Ah, les radicaux du PQ! Les purs et durs! Ils ont fait de la peine à René Lévesque. (Vrai.) Ils ont mené la vie dure à Lucien Bouchard. (Absolument.) Ils ont montré la porte à Bernard Landry. (C’est moins sûr.) Ils ont eu la peau d’André Boisclair (non, il a fait ça lui-même). Ils enquiquinent Pauline Marois (à peine!) Que n’a-t-on pas dit sur leur compte…
Comme conseiller de Jacques Parizeau et surtout de Lucien Bouchard, je fus assez souvent dans leur ligne de mire. J’ai plusieurs fois débattu publiquement – et assez vigoureusement – avec un de leurs porte-étendards, Robert Laplante. J’ai donc un grand nombre de désaccords avec eux. Je pourrais dire beaucoup de mal de ces radicaux. L’intolérance de certains et quelques relents d’anglophobie m’insupportent. Pourtant, je prendrai leur défense.
On perd de vue une donnée essentielle: l’objectif du Parti québécois est radical. La création d’un nouveau pays à partir d’une fédération existante est un projet exaltant, mais qui tient de la rupture. Il faut être rebelle pour vouloir changer fondamentalement son statut politique. S’il n’y avait pas de radicaux au sein d’un parti qui veut faire une révolution institutionnelle, on devrait douter de sa santé.
Les impératifs démocratiques requièrent du Parti québécois qu’il réunisse plus de 50% des électeurs derrière son projet, qu’il convainque donc un grand nombre de modérés de la justesse de sa cause… radicale. Le chef, le parti, l’équipe parlementaire ont la tâche de rendre le projet réaliste, opérationnel, de voir venir lucidement les obstacles et d’imaginer les façons de les aplanir ou de les contourner. De conclure des alliances, parfois, avec des partenaires et des partis qui ont une autre approche.
Mais qu’on arrête de vouloir que les radicaux soient modérés. Pendant toute l’histoire du PQ, ils ont eu un pouvoir d’influence, jamais de décision. Régulièrement, leurs propositions sont rejetées par les conseils nationaux et les congrès. Voudrait-on, en plus, qu’ils se taisent? Ou alors – c’était l’espoir de René Lévesque – qu’ils créent un parti à eux, qui divise l’électorat souverainiste au moment du vote?

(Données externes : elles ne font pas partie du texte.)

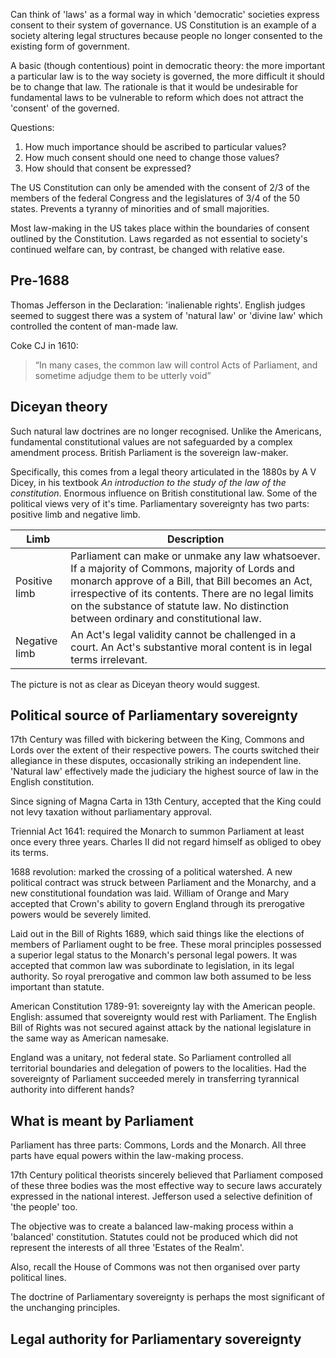 Can think of 'laws' as a formal way in which 'democratic' societies express consent to their system of governance. US Constitution is an example of a society altering legal structures because people no longer consented to the existing form of government. 

A basic (though contentious) point in democratic theory: the more important a particular law is to the way society is governed, the more difficult it should be to change that law. The rationale is that it would be undesirable for fundamental laws to be vulnerable to reform which does not attract the 'consent' of the governed. 

Questions:
1. How much importance should be ascribed to particular values?
2. How much consent should one need to change those values?
3. How should that consent be expressed?

The US Constitution can only be amended with the consent of 2/3 of the members of the federal Congress and the legislatures of 3/4 of the 50 states. Prevents a tyranny of minorities and of small majorities.

Most law-making in the US takes place within the boundaries of consent outlined by the Constitution. Laws regarded as not essential to society's continued welfare can, by contrast, be changed with relative ease. 

## Pre-1688

Thomas Jefferson in the Declaration: 'inalienable rights'. English judges seemed to suggest there was a system of 'natural law' or 'divine law' which controlled the content of man-made law. 

Coke CJ in 1610: 
> “In many cases, the common law will control Acts of Parliament, and sometime adjudge them to be utterly void”

## Diceyan theory

Such natural law doctrines are no longer recognised. Unlike the Americans, fundamental constitutional values are not safeguarded by a complex amendment process. British Parliament is the sovereign law-maker. 

Specifically, this comes from a legal theory articulated in the 1880s by A V Dicey, in his textbook *An introduction to the study of the law of the constitution*. Enormous influence on British constitutional law. Some of the political views very of it's time. Parliamentary sovereignty has two parts: positive limb and negative limb. 

Limb | Description
---|---
Positive limb | Parliament can make or unmake any law whatsoever. If a majority of Commons, majority of Lords and monarch approve of a Bill, that Bill becomes an Act, irrespective of its contents. There are no legal limits on the substance of statute law. No distinction between ordinary and constitutional law. 
Negative limb | An Act's legal validity cannot be challenged in a court. An Act's substantive moral content is in legal terms irrelevant. 

The picture is not as clear as Diceyan theory would suggest. 

## Political source of Parliamentary sovereignty

17th Century was filled with bickering between the King, Commons and Lords over the extent of their respective powers. The courts switched their allegiance in these disputes, occasionally striking an independent line. 'Natural law' effectively made the judiciary the highest source of law in the English constitution. 

Since signing of Magna Carta in 13th Century, accepted that the King could not levy taxation without parliamentary approval. 

Triennial Act 1641: required the Monarch to summon Parliament at least once every three years. Charles II did not regard himself as obliged to obey its terms. 

1688 revolution: marked the crossing of a political watershed. A new political contract was struck between Parliament and the Monarchy, and a new constitutional foundation was laid. William of Orange and Mary accepted that Crown's ability to govern England through its prerogative powers would be severely limited. 

Laid out in the Bill of Rights 1689, which said things like the elections of members of Parliament ought to be free. These moral principles possessed a superior legal status to the Monarch's personal legal powers. It was accepted that common law was subordinate to legislation, in its legal authority. So royal prerogative and common law both assumed to be less important than statute. 

American Constitution 1789-91: sovereignty lay with the American people. English: assumed that sovereignty would rest with Parliament. The English Bill of Rights was not secured against attack by the national legislature in the same way as American namesake. 

England was a unitary, not federal state. So Parliament controlled all territorial boundaries and delegation of powers to the localities. Had the sovereignty of Parliament succeeded merely in transferring tyrannical authority into different hands?

## What is meant by Parliament

Parliament has three parts: Commons, Lords and the Monarch. All three parts have equal powers within the law-making process. 

17th Century political theorists sincerely believed that Parliament composed of these three bodies was the most effective way to secure laws accurately expressed in the national interest. Jefferson used a selective definition of 'the people' too. 

The objective was to create a balanced law-making process within a 'balanced' constitution. Statutes could not be produced which did not represent the interests of all three 'Estates of the Realm'. 

Also, recall the House of Commons was not then organised over party political lines. 

The doctrine of Parliamentary sovereignty is perhaps the most significant of the unchanging principles. 

## Legal authority for Parliamentary sovereignty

Sur la souveraineté et sur la langue, il leur arrive d’apporter de mauvaises réponses. Mais rarement de poser de mauvaises questions. Voyez les cégeps anglophones, fréquentés de façon accrue par les allophones et les francophones. Est-il vraiment souhaitable que les cégeps anglophones deviennent le lieu de passage d’une portion croissante des élites québécoises? Souverain ou pas, le Québec doit résoudre cette question.
La loi 101 a créé, au primaire et au secondaire, une ségrégation nécessaire entre les anglophones et les autres, pour des impératifs de survie linguistique du français. Mais la ségrégation n’est pas, en soi, une vertu. Il serait bon que, au moment de terminer leurs études ou de se préparer à l’université, tous les cégépiens québécois se retrouvent dans un même réseau collégial intégrateur.
Dans la région de Montréal, ce réseau unique de cégeps devrait offrir à l’ensemble de ses étudiants une formation en français pendant trois trimestres sur quatre, puis, pour ceux qui le désirent, en anglais pendant le quatrième.
De cette façon, tous les finissants seraient effectivement bilingues. Faisons en sorte que, pendant ces deux ou trois années passées au collégial, se forment enfin des réseaux – amicaux et professionnels – entre francophones, anglophones et allophones. Qu’ils s’inscrivent dans les mêmes filières d’emploi, se fréquentent, se mélangent.
Sur la souveraineté, les radicaux sont pressés, ils voudraient prendre des raccourcis. Nombre de leurs propositions sont contre-productives. Elles sont écartées. Mais comment leur en vouloir de se méfier des pièges de l’attentisme et de l’immobilisme? Le risque n’est-il pas réel que le PQ se transforme en simple parti de pouvoir? La présence des radicaux est en quelque sorte l’antidote à ce virus frappant tous les partis qui tardent à réaliser leur objectif premier.